In qualunque modo la Corte si atteggerà sulla questione postale dal TAR Lombardia -ossia pro o contro la costituzionalità della nuova normativa regionale- va però sottolineata la positività economico-produttiva della norma impugnata e delle sue finalità, quanto a queste ultime riconosciuta dalla stessa Ordinanza. Il fatto è che -lo dico in particolare per i cittadini non addetti ai lavori che potrebbero essere disorientati da questi pasticci giuridici- il recupero di un sito dismesso è più costoso di un intervento su terreno verde a causa di bonifiche e demolizioni da effettuare quasi sempre. Perché, quindi, un operatore come i nostri possa decidere di realizzarlo occorrono degli incentivi senza i quali i conti non tornerebbero, come ormai riconosce anche la miglior cultura urbanistica ed architettonica. ASPESI non rappresenta le proprietà -in genere famiglie private che sono nostre controparti-, ma gli investitori-operatori che devono decidere se realizzare o meno un recupero. E l’esperienza fatta con il nostro servizio dedicato MIRIAD ci ha detto che la prospettiva degli incentivi regionali non ha aumentato (a nostro danno) i prezzi delle aree in vendita, ma solo reso possibili alcuni interventi che senza le misure premiali della l.r. 18 sarebbero rimasti lì dove da tempo erano, senza nessuno interessato a fare l’operazione immobiliare. Per questo, in qualsiasi modo decida la Corte Costituzionale, se il Comune e soprattutto i milanesi vorranno il recupero dei circa 200 siti dismessi a Milano (un numero enorme se rapportato alla dimensione di 184 kmq della città, in pratica più di un “buco nero” ogni chilometro quadrato) occorrerà comunque che esistano delle premialità concrete e molto consistenti senza le quali non si avvierà sicuramente un processo virtuoso ed importante di rigenerazione urbana di Milano.

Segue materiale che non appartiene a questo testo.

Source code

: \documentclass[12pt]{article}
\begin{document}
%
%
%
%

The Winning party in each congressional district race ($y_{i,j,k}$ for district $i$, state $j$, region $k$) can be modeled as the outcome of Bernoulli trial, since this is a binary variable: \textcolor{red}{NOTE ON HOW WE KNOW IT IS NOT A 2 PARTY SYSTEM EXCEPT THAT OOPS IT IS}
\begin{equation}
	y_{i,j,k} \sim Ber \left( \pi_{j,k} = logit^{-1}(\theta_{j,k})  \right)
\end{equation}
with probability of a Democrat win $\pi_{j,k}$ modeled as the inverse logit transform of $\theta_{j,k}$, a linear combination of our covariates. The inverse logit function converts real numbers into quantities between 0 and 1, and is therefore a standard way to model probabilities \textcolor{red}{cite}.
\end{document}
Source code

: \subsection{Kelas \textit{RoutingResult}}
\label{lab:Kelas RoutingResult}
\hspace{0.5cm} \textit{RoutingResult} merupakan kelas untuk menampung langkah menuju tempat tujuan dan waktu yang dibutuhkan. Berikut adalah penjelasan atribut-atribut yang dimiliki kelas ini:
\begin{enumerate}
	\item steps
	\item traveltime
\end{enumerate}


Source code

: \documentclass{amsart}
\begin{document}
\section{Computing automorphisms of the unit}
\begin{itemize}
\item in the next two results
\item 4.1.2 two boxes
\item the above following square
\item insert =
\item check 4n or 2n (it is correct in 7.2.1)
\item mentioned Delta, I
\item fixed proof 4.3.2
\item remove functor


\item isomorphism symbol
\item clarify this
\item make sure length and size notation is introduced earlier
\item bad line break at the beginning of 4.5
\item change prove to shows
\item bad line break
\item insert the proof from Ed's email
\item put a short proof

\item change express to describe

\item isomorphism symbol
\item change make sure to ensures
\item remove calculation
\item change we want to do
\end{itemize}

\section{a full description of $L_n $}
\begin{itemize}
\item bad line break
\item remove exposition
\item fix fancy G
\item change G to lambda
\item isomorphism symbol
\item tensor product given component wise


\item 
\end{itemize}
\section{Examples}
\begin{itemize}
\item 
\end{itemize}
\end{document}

Un’ultima considerazione. Noi abbiamo sempre pensato che il recupero significhi minor consumo di suolo. L’Ordinanza del TAR su questo punto -per la verità più politico-economico che giuridico- prospetta sorprendentemente una posizione opposta. Per dare un senso a una tesi che apparentemente non ce l’ha, si può solo pensare che il TAR ritenga che i siti dismessi dovrebbero essere recuperati solo in parte per diminuire le superfici costruite nel territorio comunale, ad esempio, di Milano. Mentre noi e i nostri architetti pensiamo che -posto il bisogno crescente di contenitori indotto dallo sviluppo economica e demografico di Milano- risparmio di suolo significhi non costruire su greenfield (terreno vergine), ma su brownfield (aree già antropizzate). Queste due visioni sono assolutamente opposte e inconciliabili tra loro e ci permettiamo di pensare che la decisione su quale delle due debba prevalere in una determinata città in un particolare momento storico non sia compito della Giustizia, bensì della Politica, ossia della Democrazia. E perché i cittadini possano decidere consapevolmente, tramite i loro rappresentanti, devono sapere che nel caso Milano adottasse, legittimamente, la prima strada -quella del non costruire, giustamente, sul greenfield ma nemmeno recuperare integralmente le aree dismesse- si fermebbero contemporaneamente sviluppo economico e disponibilità di nuove abitazioni. Quindi la crescita urbana del principale motore della Nazione”.